*DESCRIPTION OF THE TASK*.
Scan the entries below for "CountDistinctCustomAggregate" and copy each line that holds it.

▬▬▬▬▬▬

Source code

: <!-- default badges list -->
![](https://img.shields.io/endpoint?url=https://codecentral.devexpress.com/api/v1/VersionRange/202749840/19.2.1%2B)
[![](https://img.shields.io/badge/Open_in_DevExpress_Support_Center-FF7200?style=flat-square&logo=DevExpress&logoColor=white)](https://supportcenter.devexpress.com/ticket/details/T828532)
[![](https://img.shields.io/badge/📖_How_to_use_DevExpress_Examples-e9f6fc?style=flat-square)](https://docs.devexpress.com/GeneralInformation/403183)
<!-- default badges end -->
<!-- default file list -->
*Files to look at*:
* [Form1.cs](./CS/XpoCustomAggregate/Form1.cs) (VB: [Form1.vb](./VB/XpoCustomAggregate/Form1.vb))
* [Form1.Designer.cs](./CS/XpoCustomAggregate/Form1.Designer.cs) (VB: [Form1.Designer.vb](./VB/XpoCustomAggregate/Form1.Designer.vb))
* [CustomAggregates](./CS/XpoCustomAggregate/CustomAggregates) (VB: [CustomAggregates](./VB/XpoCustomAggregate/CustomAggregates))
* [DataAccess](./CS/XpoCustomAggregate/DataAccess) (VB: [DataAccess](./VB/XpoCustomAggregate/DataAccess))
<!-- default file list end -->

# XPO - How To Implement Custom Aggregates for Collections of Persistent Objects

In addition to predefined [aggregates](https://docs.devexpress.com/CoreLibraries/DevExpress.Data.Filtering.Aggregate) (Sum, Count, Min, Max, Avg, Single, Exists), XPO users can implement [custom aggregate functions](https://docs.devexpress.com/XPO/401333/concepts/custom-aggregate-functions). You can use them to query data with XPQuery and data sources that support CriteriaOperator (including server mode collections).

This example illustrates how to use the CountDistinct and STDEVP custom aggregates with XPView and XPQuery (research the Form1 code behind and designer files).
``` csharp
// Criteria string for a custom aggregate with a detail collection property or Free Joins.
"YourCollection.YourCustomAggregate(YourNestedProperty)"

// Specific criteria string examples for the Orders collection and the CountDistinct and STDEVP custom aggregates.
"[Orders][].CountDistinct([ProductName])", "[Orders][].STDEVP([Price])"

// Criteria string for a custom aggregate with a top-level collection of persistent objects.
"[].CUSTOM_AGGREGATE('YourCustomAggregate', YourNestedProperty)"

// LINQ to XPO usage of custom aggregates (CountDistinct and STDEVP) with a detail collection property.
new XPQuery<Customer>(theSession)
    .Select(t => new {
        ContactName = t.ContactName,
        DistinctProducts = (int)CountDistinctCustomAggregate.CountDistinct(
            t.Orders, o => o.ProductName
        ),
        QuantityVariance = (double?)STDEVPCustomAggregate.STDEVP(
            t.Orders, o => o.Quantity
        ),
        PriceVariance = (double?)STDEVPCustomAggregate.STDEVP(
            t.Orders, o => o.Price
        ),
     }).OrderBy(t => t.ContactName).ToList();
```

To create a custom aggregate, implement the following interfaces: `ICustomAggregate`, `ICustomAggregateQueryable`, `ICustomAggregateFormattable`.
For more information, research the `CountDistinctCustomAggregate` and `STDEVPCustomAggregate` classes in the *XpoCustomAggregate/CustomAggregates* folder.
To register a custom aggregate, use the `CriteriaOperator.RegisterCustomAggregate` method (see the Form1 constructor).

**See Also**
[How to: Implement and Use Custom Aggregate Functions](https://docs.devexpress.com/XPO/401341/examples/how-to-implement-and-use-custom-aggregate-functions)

▬▬▬▬▬▬

*SOLUTION*.
        DistinctProducts = (int)CountDistinctCustomAggregate.CountDistinct(
For more information, research the `CountDistinctCustomAggregate` and `STDEVPCustomAggregate` classes in the *XpoCustomAggregate/CustomAggregates* folder.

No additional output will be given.